Dizilere Özel Entrika Ailesi

Aile ve Sosyal Politikalar Bakanlığı ile Kültür Bakanlığı'nın imzaladığı ortak protokol çerçevesinde aile dizilerine teşvik verileceği haberinden hareketle, aile dizisi olur mu tartışması yaşanıyor. Aile dizisi hangisi? Aile üyelerinden oluşan karakterlerin hikayesi mi? Yoksa aile üyeleri ile beraber seyredilebilecek bir dizi mi?

Çok seyredilen, reyting rekorları kıran dizilerde anlatılanlar gerçekten aile mi yoksa aile çatısı altındaki kişilerin bireysel hikayesi mi?

Aynı evde yaşayan insan topluluklarının hikayesi ekranda seyrettiklerimiz.

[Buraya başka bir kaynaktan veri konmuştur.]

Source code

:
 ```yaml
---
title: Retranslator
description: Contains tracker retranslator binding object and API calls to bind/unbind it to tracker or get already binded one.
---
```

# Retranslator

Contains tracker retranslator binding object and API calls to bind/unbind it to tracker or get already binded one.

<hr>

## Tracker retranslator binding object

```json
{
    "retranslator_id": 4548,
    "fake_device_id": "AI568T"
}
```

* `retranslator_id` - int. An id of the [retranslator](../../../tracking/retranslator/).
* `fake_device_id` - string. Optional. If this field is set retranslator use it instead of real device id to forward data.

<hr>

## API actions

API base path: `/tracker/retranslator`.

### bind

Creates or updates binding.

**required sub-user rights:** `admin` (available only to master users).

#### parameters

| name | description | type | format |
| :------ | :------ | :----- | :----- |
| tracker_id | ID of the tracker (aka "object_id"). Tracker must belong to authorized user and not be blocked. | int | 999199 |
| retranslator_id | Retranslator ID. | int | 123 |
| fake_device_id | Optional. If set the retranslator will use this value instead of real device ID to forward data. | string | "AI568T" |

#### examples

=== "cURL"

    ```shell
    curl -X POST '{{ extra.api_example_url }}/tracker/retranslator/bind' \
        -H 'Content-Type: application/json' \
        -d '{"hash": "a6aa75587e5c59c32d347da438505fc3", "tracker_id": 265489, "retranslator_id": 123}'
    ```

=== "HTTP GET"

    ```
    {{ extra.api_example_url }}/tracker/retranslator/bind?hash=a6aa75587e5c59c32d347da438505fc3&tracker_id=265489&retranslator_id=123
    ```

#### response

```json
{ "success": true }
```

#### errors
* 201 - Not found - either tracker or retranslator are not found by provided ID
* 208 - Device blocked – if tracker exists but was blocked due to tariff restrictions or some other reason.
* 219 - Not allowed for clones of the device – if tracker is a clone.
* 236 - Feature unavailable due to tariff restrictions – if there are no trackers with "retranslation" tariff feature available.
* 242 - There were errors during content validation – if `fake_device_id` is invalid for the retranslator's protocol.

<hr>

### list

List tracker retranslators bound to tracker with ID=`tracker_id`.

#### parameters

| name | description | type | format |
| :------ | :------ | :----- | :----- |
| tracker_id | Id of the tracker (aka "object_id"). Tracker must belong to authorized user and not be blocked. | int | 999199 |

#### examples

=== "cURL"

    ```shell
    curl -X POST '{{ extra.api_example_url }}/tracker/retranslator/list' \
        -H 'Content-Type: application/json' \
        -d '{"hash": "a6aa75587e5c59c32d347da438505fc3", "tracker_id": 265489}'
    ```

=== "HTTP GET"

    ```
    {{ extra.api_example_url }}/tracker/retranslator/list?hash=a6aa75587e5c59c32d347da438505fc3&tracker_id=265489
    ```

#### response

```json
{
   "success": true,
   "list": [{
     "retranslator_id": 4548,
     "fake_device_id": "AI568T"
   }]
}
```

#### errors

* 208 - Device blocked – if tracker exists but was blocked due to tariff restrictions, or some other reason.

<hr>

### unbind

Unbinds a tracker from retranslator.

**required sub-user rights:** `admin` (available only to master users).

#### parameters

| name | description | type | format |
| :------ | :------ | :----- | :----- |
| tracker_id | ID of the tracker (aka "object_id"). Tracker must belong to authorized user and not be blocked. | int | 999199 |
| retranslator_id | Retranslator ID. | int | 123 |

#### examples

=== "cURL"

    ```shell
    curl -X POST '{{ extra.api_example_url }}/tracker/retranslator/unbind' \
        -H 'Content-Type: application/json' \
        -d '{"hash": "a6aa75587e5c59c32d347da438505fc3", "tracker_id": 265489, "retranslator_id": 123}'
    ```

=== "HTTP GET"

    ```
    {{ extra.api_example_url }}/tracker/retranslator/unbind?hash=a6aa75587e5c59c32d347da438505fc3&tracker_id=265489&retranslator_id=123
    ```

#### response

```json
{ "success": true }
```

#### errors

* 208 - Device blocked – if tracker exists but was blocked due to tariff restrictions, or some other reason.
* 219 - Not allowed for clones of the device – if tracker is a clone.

Neden aynı evde yaşadıklarına gelince birinci sebep çatışma, ikinci sebep maliyeti düşürmek. Dallas'tan bu yana oldukça rağbet gören bir formül bu.

Araf Zamanı zengin bir ailenin sırlarının, yasa dışı ilişkilerinin bir polis tarafından ortaya çıkarılması formülü üzerine inşa edilen bir dizi. Dizilerin vazgeçilmez isimlendirmesi ile aynı malikanenin içinde yaşıyor neredeyse tüm karakterler. Baba, eski karısı, yeni karısı, yeni karısının kız kardeşi, oğulları. Niye hep beraber aynı evde yaşadıklarının mantıklı bir açıklaması yok. İlişkiler birbirine girecek; iğnelemeler, bakışmalar, ihanetler havada uçuşacak; seyircide de gerilim ve merak oluşacak bu sayede.

Kimsenin birbirini sevmediği, fırsatını bulsa bir karış suda boğacağı kişi topluluğuna aile demek mümkün mü, değil tabi. Diğer diziler de öyle. Öyle Bir Geçer Zaman ki aile çatısı altında yaşanılan bireysel hayatları anlatıyor özünde. Bu detay göz ardı edilince bu ailenin üzerinde felaket bulutları dolaşıyormuş gibi bir his oluşuyor seyredende. Aileden kopuk, aile üyelerini ikinci plana iten bireysel hayatlar ve bireysel hareket tarzı bu kadar felaketi aynı anda paratoner gibi ailenin üzerine çeken.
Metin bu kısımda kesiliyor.